Rivalità tra regine … e tra star del cinema
Lo storico dualismo/rivalità tra regine che caratterizzò e influenzò i destini di un regno retto da Elisabetta I, figlia di Enrico VIII, e rese la vita di Maria Stuarda, regina di Scozia (1542/1567) e poi regina consorte di Francia (1559/1560), un vero e proprio drammatico e concitato romanzo esistenziale, è sempre stato veicolo irrinunciabile per celebrare la bravura delle due attrici e star chiamate a trasporre questi due personaggi sullo schermo.
Ad interpretare la Stuarda fu scelta, nel lontano 1936, Katharine Hepburn, nel film Maria di Scozia, mentre Bette Davis fu Elisabetta nel 1939 nella versione dal titolo Il conte di Essex.
Più di recente, risulta impossibile non ricordare (per chi l’ha visto) il dualismo sopraffino rappresentato nel 1971, in Maria Stuarda Regina di Scozia, dalla presenza di Vanessa Redgrave (Maria) e Glenda Jackson (Elisabetta), per la regia del non troppo noto ed eccelso, ma professionale Charles Jarrott.

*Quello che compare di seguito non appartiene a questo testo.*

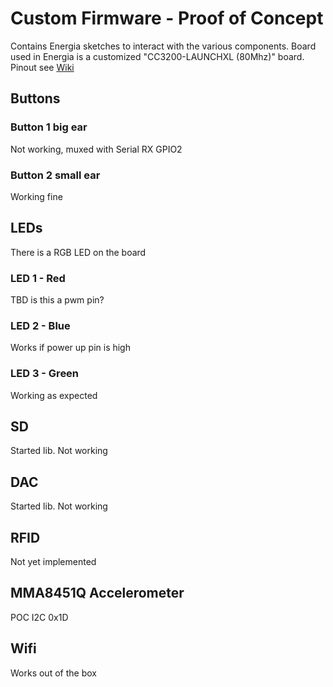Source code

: # Custom Firmware - Proof of Concept
Contains Energia sketches to interact with the various components. Board used in Energia is a customized "CC3200-LAUNCHXL (80Mhz)" board.
Pinout see [Wiki](https://github.com/toniebox-reverse-engineering/toniebox/wiki/Toniebox-CC3200-Pinout)

## Buttons
### Button 1 big ear
Not working, muxed with Serial RX GPIO2
### Button 2 small ear 
Working fine

## LEDs
There is a RGB LED on the board
### LED 1 - Red
TBD is this a pwm pin?
### LED 2 - Blue
Works if power up pin is high
### LED 3 - Green
Working as expected

## SD
Started lib. Not working

## DAC
Started lib. Not working

## RFID
Not yet implemented

## MMA8451Q Accelerometer
POC
I2C 0x1D

## Wifi
Works out of the box
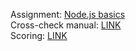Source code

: Assignment: [Node.js basics](https://github.com/AlreadyBored/nodejs-assignments/blob/main/assignments/nodejs-basics/assignment.md)  
Cross-check manual: [LINK](https://github.com/AlreadyBored/nodejs-assignments/blob/main/assignments/nodejs-basics/cross-check-manual.md)  
Scoring: [LINK](https://github.com/AlreadyBored/nodejs-assignments/blob/main/assignments/nodejs-basics/score.md)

Dopo attrici di tale rango, nonostante il trascorrere dei decenni, è probabile che non si sentisse una esigenza davvero impellente di una nuova, aggiornata, riveduta ed adeguatamente (o spudoratamente) corretta trasposizione della nota contesa storica che divise due stati all’interno di uno stesso paese geografico.
Forse, nei progetti di chi ha portato avanti la produzione, si avvertiva la voglia di dare la possibilità a due giovani star da qualche anno già apprezzate e premiate, di confrontarsi con due ruoli inevitabilmente stuzzicanti e irrinunciabili.
La versione di Josie Rourke, regista teatrale al suo esordio nel lungometraggio, appare sontuosa, forte di riprese e vedute aeree suggestive, di costumi sgargianti, trucco e parrucco perfetti ed in grado di rendere la prova delle due artiste impegnate nei rispettivi ruoli, di fatto, una interpretazione di tutto rispetto.
Attrici, dive e regine
Saoirse Ronan non sbaglia o quasi una parte, all’interno di una carriera da anni ormai impeccabile. Ed appare qui tenace e temeraria come da necessità di ruolo, oltre che assai credibile nel tradurre l’irresistibile brama di potere che rende una donna, esile ed apparentemente debole, una furia in grado di far tremare una intera corte, ed il suo trono vacillante e messo più volte in discussione, anche da problematiche oggettive legate all’ereditarietà del titolo.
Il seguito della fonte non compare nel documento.